I was quite sure she’d say no, as I’d asked the same question many, many times before, and she’d always said no. She’d left the clinic when she married Howard, and had gone to live on his remote ranch at the end of Caliente Canyon, where she now helped look after horses, cattle, a multitude of reptiles, and eight enormous sea monsters that lived in a huge hidden pool. The sea monsters were Howard and Lynda’s most precious secret, creatures that had never before been seen anywhere in the world, and Lynda was spending prodigal amounts of time trying to decipher the whistles and squeaks that made up their language. I hadn’t asked her about her work lately because it didn’t seem to be going well; the monsters’ language was apparently about as difficult to decipher as their physiologyin other words, impossible. I was very fond of the sea monsters; they were intelligent and personable and extremely friendly, but as a veterinarian, they were my worst nightmare; whenever they were sick, I became a twitching, nervous wreck.
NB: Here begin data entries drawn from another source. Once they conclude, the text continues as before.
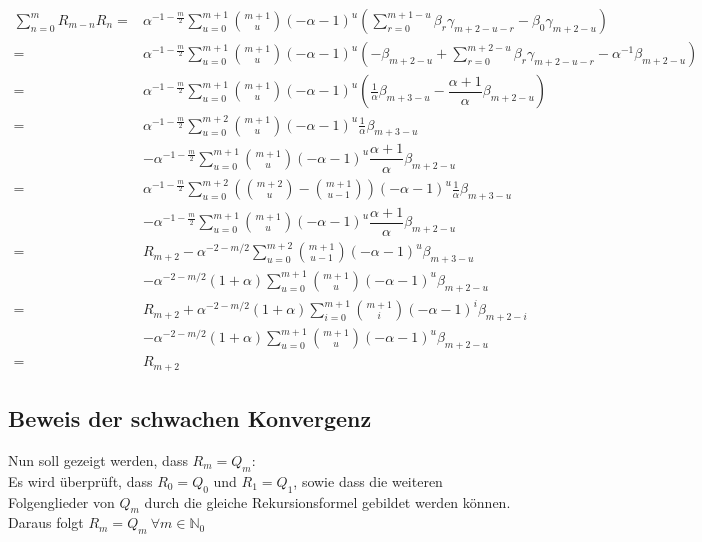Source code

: \documentclass[a4paper, 11pt]{scrreprt}
\newcommand{\NN}{\mathbb{N}}
\begin{document}
\begin{align*}
\sum_{n=0}^m R_{m-n} R_n
=& \alpha^{-1-\frac{m}{2}} \sum_{u=0}^{m+1} \binom{m+1}{u} (-\alpha -1)^u \left( \sum_{r=0}^{m+1-u} \beta_r \gamma_{m+2-u-r} - \beta_0 \gamma_{m+2-u} \right) \\
=& \alpha^{-1-\frac{m}{2}} \sum_{u=0}^{m+1} \binom{m+1}{u} (-\alpha -1)^u \left( - \beta_{m+2-u} + \sum_{r=0}^{m+2-u} \beta_r \gamma_{m+2-u-r} - \alpha^{-1} \beta_{m+2-u}\right) \\
=& \alpha^{-1-\frac{m}{2}} \sum_{u=0}^{m+1} \binom{m+1}{u} (-\alpha -1)^u \left(\frac{1}{\alpha} \beta_{m+3-u} - \dfrac{\alpha +1}{\alpha}\beta_{m+2-u} \right) \\
=& \alpha^{-1-\frac{m}{2}} \sum_{u=0}^{m+2} \binom{m+1}{u} (-\alpha -1)^u \frac{1}{\alpha} \beta_{m+3-u} \\
&- \alpha^{-1-\frac{m}{2}} \sum_{u=0}^{m+1} \binom{m+1}{u} (-\alpha -1)^u \dfrac{\alpha +1}{\alpha}\beta_{m+2-u} \\
=& \alpha^{-1-\frac{m}{2}} \sum_{u=0}^{m+2} \left( \binom{m+2}{u} -\binom{m+1}{u-1} \right) (-\alpha -1)^u \frac{1}{\alpha} \beta_{m+3-u} \\
&- \alpha^{-1-\frac{m}{2}} \sum_{u=0}^{m+1} \binom{m+1}{u} (-\alpha -1)^u \dfrac{\alpha +1}{\alpha}\beta_{m+2-u} \\
=& R_{m+2} - \alpha^{-2-m/2}\sum_{u=0}^{m+2} \binom{m+1}{u-1}(-\alpha-1)^u\beta_{m+3-u} \\
&- \alpha^{-2-m/2}(1+\alpha)\sum_{u=0}^{m+1}\binom{m+1}{u}(-\alpha-1)^u\beta_{m+2-u} \\
=& R_{m+2} + \alpha^{-2-m/2}(1+\alpha)\sum_{i=0}^{m+1} \binom{m+1}{i}(-\alpha-1)^i\beta_{m+2-i} \\
&- \alpha^{-2-m/2}(1+\alpha)\sum_{u=0}^{m+1}\binom{m+1}{u}(-\alpha-1)^u\beta_{m+2-u} \\
=& R_{m+2}
\end{align*}



\subsection*{Beweis der schwachen Konvergenz}


Nun soll gezeigt werden, dass $ R_m=Q_m $:\\
Es wird überprüft, dass $ R_0=Q_0 $ und $ R_1=Q_1 $, sowie dass die weiteren Folgenglieder von $ Q_m $ durch die gleiche Rekursionsformel gebildet werden können. Daraus folgt $ R_m=Q_m ~ \forall m \in \NN_0$ \\
\end{document}
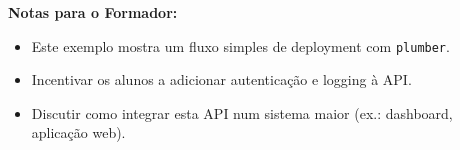 \textbf{Notas para o Formador:}
\begin{itemize}
  \item Este exemplo mostra um fluxo simples de deployment com \texttt{plumber}.
  \item Incentivar os alunos a adicionar autenticação e logging à API.
  \item Discutir como integrar esta API num sistema maior (ex.: dashboard, aplicação web).
\end{itemize}
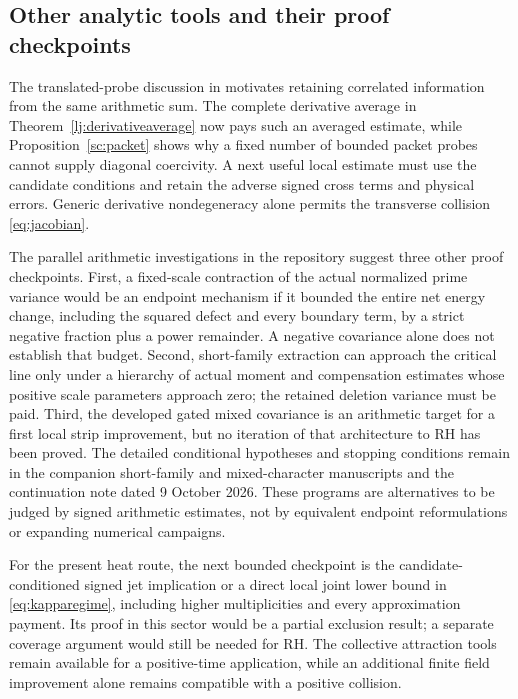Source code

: \documentclass[11pt]{article}
\numberwithin{equation}{section}
\theoremstyle{definition}
\theoremstyle{remark}
\begin{document}
\subsection{Other analytic tools and their proof checkpoints}
The translated-probe discussion in \cite[Section~8]{planat} motivates
retaining correlated information from the same arithmetic sum.
The complete derivative average in Theorem~\ref{lj:derivativeaverage}
now pays such an averaged estimate, while Proposition~\ref{sc:packet}
shows why a fixed number of bounded packet probes cannot supply diagonal
coercivity. A next useful local estimate must use the candidate conditions
and retain the adverse signed cross terms and physical errors.
Generic derivative nondegeneracy alone permits the transverse collision
\eqref{eq:jacobian}.

The parallel arithmetic investigations in the repository suggest
three other proof checkpoints. First, a fixed-scale contraction of
the actual normalized prime variance would be an endpoint
mechanism if it bounded the entire net energy change, including
the squared defect and every boundary term, by a strict negative
fraction plus a power remainder. A negative covariance alone does
not establish that budget. Second, short-family extraction can
approach the critical line only under a hierarchy of actual
moment and compensation estimates whose positive scale parameters
approach zero; the retained deletion variance must be paid.
Third, the developed gated mixed covariance is an arithmetic
target for a first local strip improvement, but no iteration of
that architecture to RH has been proved. The detailed conditional
hypotheses and stopping conditions remain in the companion
short-family and mixed-character manuscripts and the continuation
note dated 9 October 2026. These programs are alternatives to be
judged by signed arithmetic estimates, not by equivalent endpoint
reformulations or expanding numerical campaigns.

For the present heat route, the next bounded checkpoint is the
candidate-conditioned signed jet implication or a direct local joint
lower bound in \eqref{eq:kapparegime}, including higher multiplicities
and every approximation payment. Its proof in this sector would be a
partial exclusion result; a separate coverage argument would still be
needed for RH. The collective attraction tools remain available for a
positive-time application, while an additional finite field improvement
alone remains compatible with a positive collision.

\appendix
\end{document}
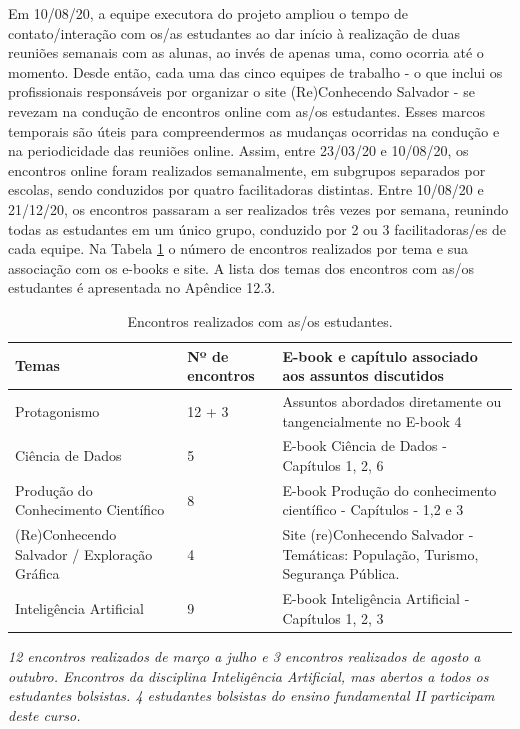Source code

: \documentclass[
]{book}
\begin{document}
Em 10/08/20, a equipe executora do projeto ampliou o tempo de contato/interação com os/as estudantes ao dar início à realização de duas reuniões semanais com as alunas, ao invés de apenas uma, como ocorria até o momento. Desde então, cada uma das cinco equipes de trabalho - o que inclui os profissionais responsáveis por organizar o site (Re)Conhecendo Salvador - se revezam na condução de encontros online com as/os estudantes.
Esses marcos temporais são úteis para compreendermos as mudanças ocorridas na condução e na periodicidade das reuniões online. Assim, entre 23/03/20 e 10/08/20, os encontros online foram realizados semanalmente, em subgrupos separados por escolas, sendo conduzidos por quatro facilitadoras distintas. Entre 10/08/20 e 21/12/20, os encontros passaram a ser realizados três vezes por semana, reunindo todas as estudantes em um único grupo, conduzido por 2 ou 3 facilitadoras/es de cada equipe. Na Tabela \ref{tab:quadro3} o número de encontros realizados por tema e sua associação com os e-books e site. A lista dos temas dos encontros com as/os estudantes é apresentada no Apêndice 12.3.

\begin{table}

\caption{\label{tab:quadro3}Encontros realizados com as/os estudantes.}
\centering
\begin{tabular}[t]{l|l|l}
\hline
Temas & Nº de encontros & E-book e capítulo associado aos assuntos discutidos\\
\hline
Protagonismo & 12 + 3 & Assuntos abordados diretamente ou tangencialmente no E-book 4\\
\hline
Ciência de Dados & 5 & E-book Ciência de Dados - Capítulos 1, 2, 6\\
\hline
Produção do Conhecimento Científico & 8 & E-book Produção do conhecimento científico - Capítulos - 1,2 e 3\\
\hline
(Re)Conhecendo Salvador / Exploração Gráfica & 4 & Site (re)Conhecendo Salvador - Temáticas: População, Turismo, Segurança Pública.\\
\hline
Inteligência Artificial & 9 & E-book Inteligência Artificial - Capítulos 1, 2, 3\\
\hline
\end{tabular}
\end{table}

\emph{12 encontros realizados de março a julho e 3 encontros realizados de agosto a outubro. Encontros da disciplina Inteligência Artificial, mas abertos a todos os estudantes bolsistas. 4 estudantes bolsistas do ensino fundamental II participam deste curso.}
\end{document}
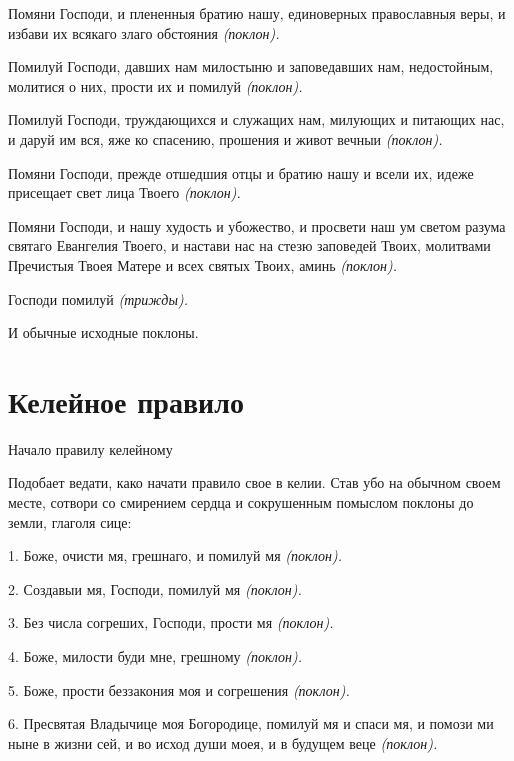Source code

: Помяни Господи, и плененныя братию нашу, единоверных православныя веры, и избави их всякаго злаго обстояния \itshape (поклон)\normalfont{}.


Помилуй Господи, давших нам милостыню и заповедавших нам, недостойным, молитися о них, прости их и помилуй \itshape (поклон)\normalfont{}.


Помилуй Господи, труждающихся и служащих нам, милующих и питающих нас, и даруй им вся, яже ко спасению, прошения и живот вечныи \itshape (поклон)\normalfont{}.


Помяни Господи, прежде отшедшия отцы и братию нашу и всели их, идеже присещает свет лица Твоего \itshape (поклон)\normalfont{}.


Помяни Господи, и нашу худость и убожество, и просвети наш ум светом разума святаго Евангелия Твоего, и настави нас на стезю заповедей Твоих, молитвами Пречистыя Твоея Матере и всех святых Твоих, аминь \itshape (поклон)\normalfont{}.


Господи помилуй \itshape (трижды)\normalfont{}.


И обычные исходные поклоны.




\section{Келейное правило}
 


Начало правилу келейному


Подобает ведати, како начати правило свое в келии. Став убо на обычном своем месте, сотвори со смирением сердца и сокрушенным помыслом поклоны до земли, глаголя сице:



1. Боже, очисти мя, грешнаго, и помилуй мя \itshape (поклон)\normalfont{}.


2. Создавыи мя, Господи, помилуй мя \itshape (поклон)\normalfont{}.


3. Без числа согреших, Господи, прости мя \itshape (поклон)\normalfont{}.


4. Боже, милости буди мне, грешному \itshape (поклон)\normalfont{}.


5. Боже, прости беззакония моя и согрешения \itshape (поклон)\normalfont{}.


6. Пресвятая Владычице моя Богородице, помилуй мя и спаси мя, и помози ми ныне в жизни сей, и во исход души моея, и в будущем веце \itshape (поклон)\normalfont{}.


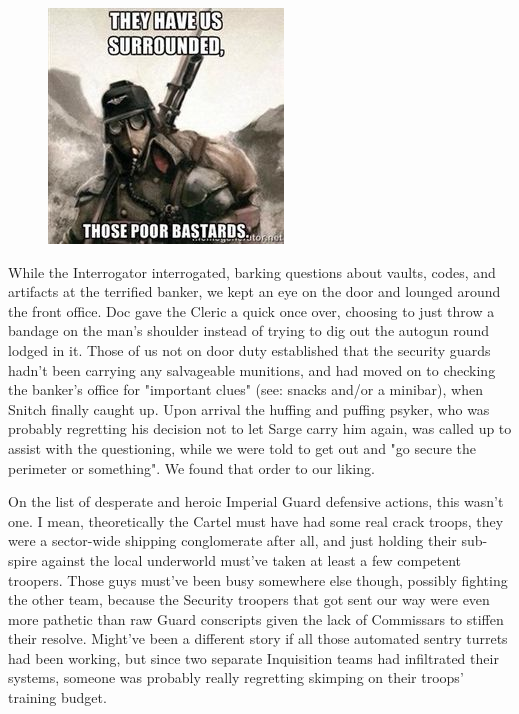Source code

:\begin{figure}
	\begin{center}
		\includegraphics[width=\figwidth]{pics/18/29.png}
	\end{center}
\end{figure}
While the Interrogator interrogated, barking questions about vaults, codes, and artifacts at the terrified banker, we kept an eye on the door and lounged around the front office. 
Doc gave the Cleric a quick once over, choosing to just throw a bandage on the man's shoulder instead of trying to dig out the autogun round lodged in it. 
Those of us not on door duty established that the security guards hadn't been carrying any salvageable munitions, and had moved on to checking the banker's office for "important clues" (see: 
snacks and/or a minibar), when Snitch finally caught up. 
Upon arrival the huffing and puffing psyker, who was probably regretting his decision not to let Sarge carry him again, was called up to assist with the questioning, while we were told to get out and "go secure the perimeter or something". 
We found that order to our liking.

On the list of desperate and heroic Imperial Guard defensive actions, this wasn't one. 
I mean, theoretically the Cartel must have had some real crack troops, they were a sector-wide shipping conglomerate after all, and just holding their sub-spire against the local underworld must've taken at least a few competent troopers. 
Those guys must've been busy somewhere else though, possibly fighting the other team, because the Security troopers that got sent our way were even more pathetic than raw Guard conscripts given the lack of Commissars to stiffen their resolve. 
Might've been a different story if all those automated sentry turrets had been working, but since two separate Inquisition teams had infiltrated their systems, someone was probably really regretting skimping on their troops' training budget.

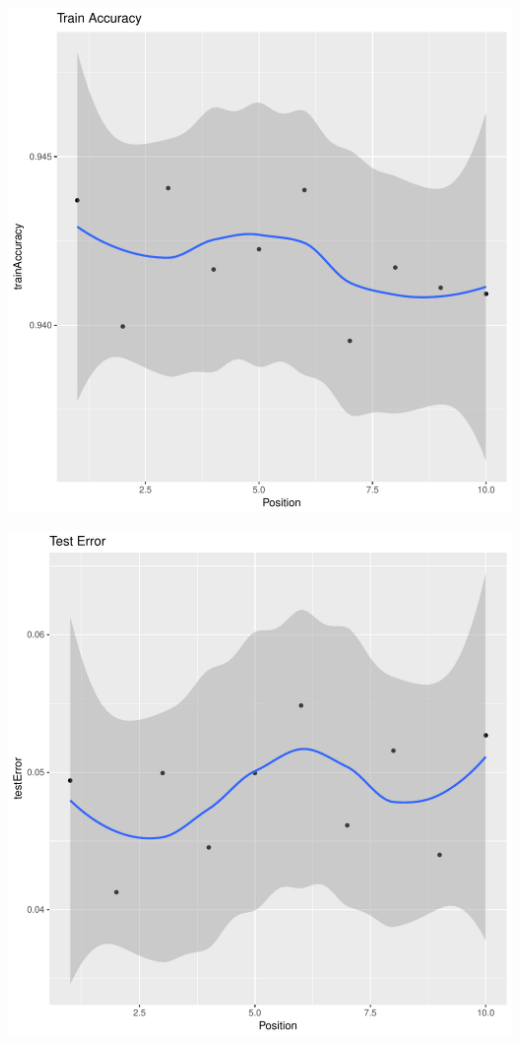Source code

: \documentclass{article}\usepackage[]{graphicx}\usepackage[]{color}
\makeatletter
\def\maxwidth{ %
  \ifdim\Gin@nat@width>\linewidth
    \linewidth
  \else
    \Gin@nat@width
  \fi
}
\newenvironment{kframe}{%
 \def\at@end@of@kframe{}%
 \ifinner\ifhmode%
  \def\at@end@of@kframe{\end{minipage}}%
  \begin{minipage}{\columnwidth}%
 \fi\fi%
 \def\FrameCommand##1{\hskip\@totalleftmargin \hskip-\fboxsep
 \colorbox{shadecolor}{##1}\hskip-\fboxsep
     \hskip-\linewidth \hskip-\@totalleftmargin \hskip\columnwidth}%
 \MakeFramed {\advance\hsize-\width
   \@totalleftmargin\z@ \linewidth\hsize
   \@setminipage}}%
 {\par\unskip\endMakeFramed%
 \at@end@of@kframe}
\newenvironment{knitrout}{}{} %
\makeatother
\begin{document}
\begin{knitrout}
\begin{kframe}
{\ttfamily\noindent\itshape\color{messagecolor}{\#\# `geom\_smooth()` using method = 'loess'}}\end{kframe}
\includegraphics[width=\maxwidth]{figure/unnamed-chunk-43-4} 
\begin{kframe}

{\ttfamily\noindent\itshape\color{messagecolor}{\#\# `geom\_smooth()` using method = 'loess'}}\end{kframe}
\includegraphics[width=\maxwidth]{figure/unnamed-chunk-43-5} 
\begin{kframe}


\end{kframe}
\end{knitrout}
\end{document}
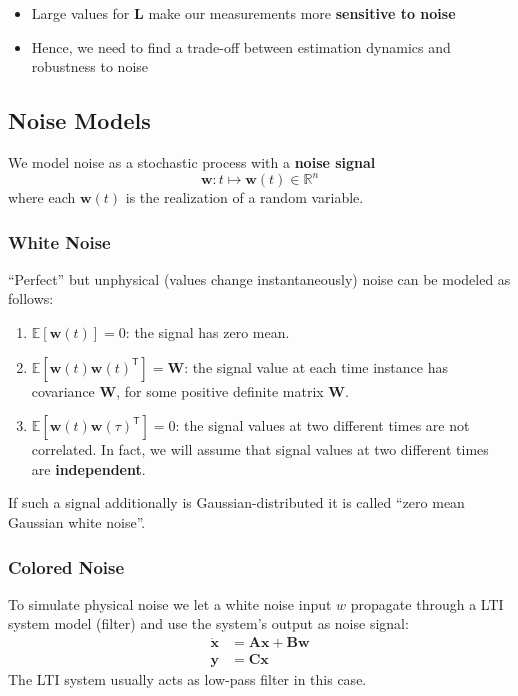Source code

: \begin{itemize}
    \item Large values for $\mathbf{L}$ make our measurements more \textbf{sensitive to noise}
    \item Hence, we need to find a trade-off between estimation dynamics and robustness to noise
\end{itemize}

\subsection{Noise Models}
We model noise as a stochastic process with a \textbf{noise signal}
\begin{equation*}
    \mathbf{w}:t\mapsto \mathbf{w}(t)\in\mathbb{R}^n
\end{equation*}
where each $\mathbf{w}(t)$ is the realization of a random variable.

\subsubsection{White Noise}
``Perfect'' but unphysical (values change instantaneously) noise can be modeled as follows:
\begin{enumerate}
    \item $\mathbb{E}[\mathbf{w}(t)]=0$:\newline
          the signal has zero mean.
    \item $\mathbb{E}[\mathbf{w}(t){\mathbf{w}(t)}^{\mathsf{T}}]=\mathbf{W}$:\newline
          the signal value at each time instance has covariance $\mathbf{W}$, for some positive definite matrix $\mathbf{W}$.
    \item $\mathbb{E}[\mathbf{w}(t){\mathbf{w}(\tau)}^{\mathsf{T}}]=0$:\newline
          the signal values at two different times are not correlated. In fact, we will assume that signal values at two different times are \textbf{independent}.
\end{enumerate}
If such a signal additionally is Gaussian-distributed it is called ``zero mean Gaussian white noise''.

\subsubsection{Colored Noise}
To simulate physical noise we let a white noise input $w$ propagate through a LTI system model (filter) and use the system's output as noise signal:
\begin{align*}
    \dot{\mathbf{x}} & =\mathbf{Ax}+\mathbf{Bw} \\
    \mathbf{ y}      & = \mathbf{Cx}
\end{align*}
The LTI system usually acts as low-pass filter in this case.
But Lynda didn’t say anything about the importance of spending time with her monsters or about the unreasonable length of the commute to the clinic. Instead she frowned, and said, “Michael, when is Tegan coming back?”
The question put a cold chill of fear into the pit of my stomach. “Well, I don’t know exactly,” I said. “She took a leave of absence. It was something to do with her family. She didn’t seem to know how long it would take.”
“Why don’t you give her a call? Find out how things are going?”
“Well, I can’t.” Saying it out loud made all my fears and insecurities rise to the surface. Why didn’t she leave a phone number or an address? “I don’t have her number.”
“Can you write to her?”
I shook my head. “I don’t have an address.”
“Has she called you?”
“No.”
“Oh, Michael.” There was pity on Lynda’s face, and she laid a hand on mine. “I’m so sorry.”
“She is coming back,” I said, pulling away from her. “If nothing else, she left her pets in town. She has to come back for them.”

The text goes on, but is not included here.